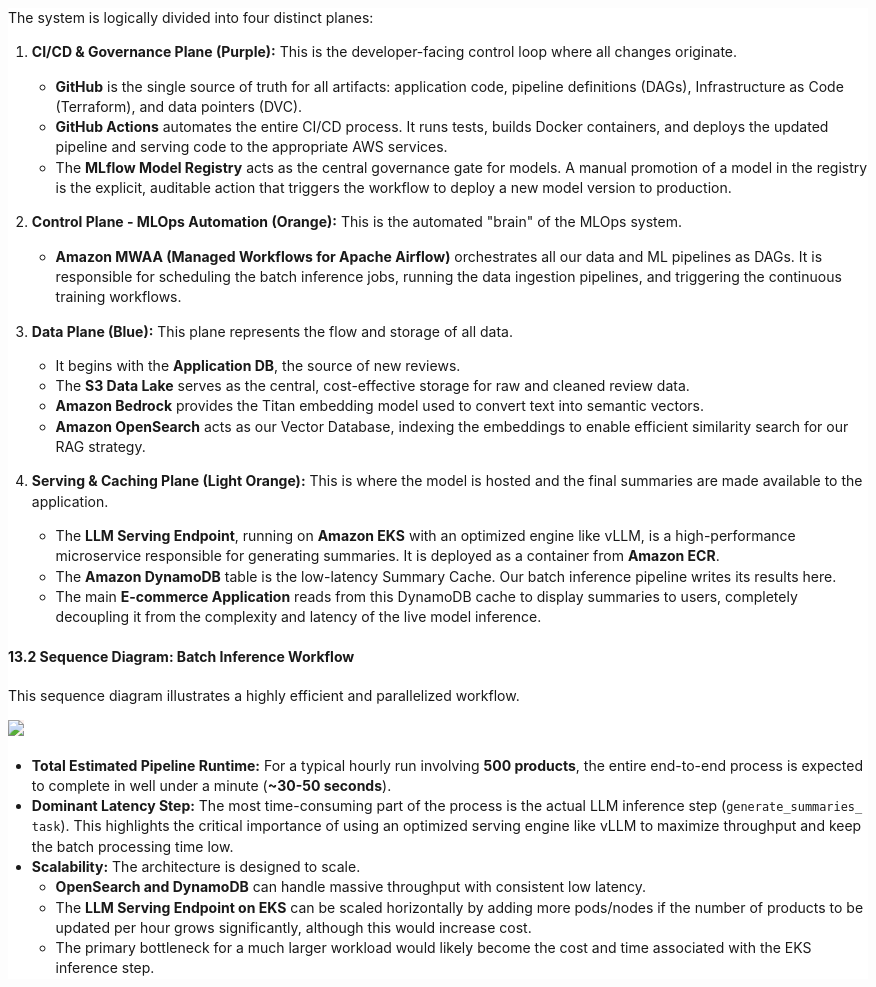 
The system is logically divided into four distinct planes:

1.  **CI/CD & Governance Plane (Purple):** This is the developer-facing control loop where all changes originate.
    *   **GitHub** is the single source of truth for all artifacts: application code, pipeline definitions (DAGs), Infrastructure as Code (Terraform), and data pointers (DVC).
    *   **GitHub Actions** automates the entire CI/CD process. It runs tests, builds Docker containers, and deploys the updated pipeline and serving code to the appropriate AWS services.
    *   The **MLflow Model Registry** acts as the central governance gate for models. A manual promotion of a model in the registry is the explicit, auditable action that triggers the workflow to deploy a new model version to production.

2.  **Control Plane - MLOps Automation (Orange):** This is the automated "brain" of the MLOps system.
    *   **Amazon MWAA (Managed Workflows for Apache Airflow)** orchestrates all our data and ML pipelines as DAGs. It is responsible for scheduling the batch inference jobs, running the data ingestion pipelines, and triggering the continuous training workflows.

3.  **Data Plane (Blue):** This plane represents the flow and storage of all data.
    *   It begins with the **Application DB**, the source of new reviews.
    *   The **S3 Data Lake** serves as the central, cost-effective storage for raw and cleaned review data.
    *   **Amazon Bedrock** provides the Titan embedding model used to convert text into semantic vectors.
    *   **Amazon OpenSearch** acts as our Vector Database, indexing the embeddings to enable efficient similarity search for our RAG strategy.

4.  **Serving & Caching Plane (Light Orange):** This is where the model is hosted and the final summaries are made available to the application.
    *   The **LLM Serving Endpoint**, running on **Amazon EKS** with an optimized engine like vLLM, is a high-performance microservice responsible for generating summaries. It is deployed as a container from **Amazon ECR**.
    *   The **Amazon DynamoDB** table is the low-latency Summary Cache. Our batch inference pipeline writes its results here.
    *   The main **E-commerce Application** reads from this DynamoDB cache to display summaries to users, completely decoupling it from the complexity and latency of the live model inference.



#### 13.2 Sequence Diagram: Batch Inference Workflow

This sequence diagram illustrates a highly efficient and parallelized workflow.

<img src="../_static/past_experiences/ecom_summarisation/sequence_diagram.png" width="100%" style="background-color: #FCF1EF;"/>

*   **Total Estimated Pipeline Runtime:** For a typical hourly run involving **500 products**, the entire end-to-end process is expected to complete in well under a minute (**~30-50 seconds**).
*   **Dominant Latency Step:** The most time-consuming part of the process is the actual LLM inference step (`generate_summaries_task`). This highlights the critical importance of using an optimized serving engine like vLLM to maximize throughput and keep the batch processing time low.
*   **Scalability:** The architecture is designed to scale.
    *   **OpenSearch and DynamoDB** can handle massive throughput with consistent low latency.
    *   The **LLM Serving Endpoint on EKS** can be scaled horizontally by adding more pods/nodes if the number of products to be updated per hour grows significantly, although this would increase cost.
    *   The primary bottleneck for a much larger workload would likely become the cost and time associated with the EKS inference step.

* * * * *

* **TO DO**:
Among the entries, how many lines contain the word "efficient"? Give the number alone.

* **OUTPUT BELOW**:
2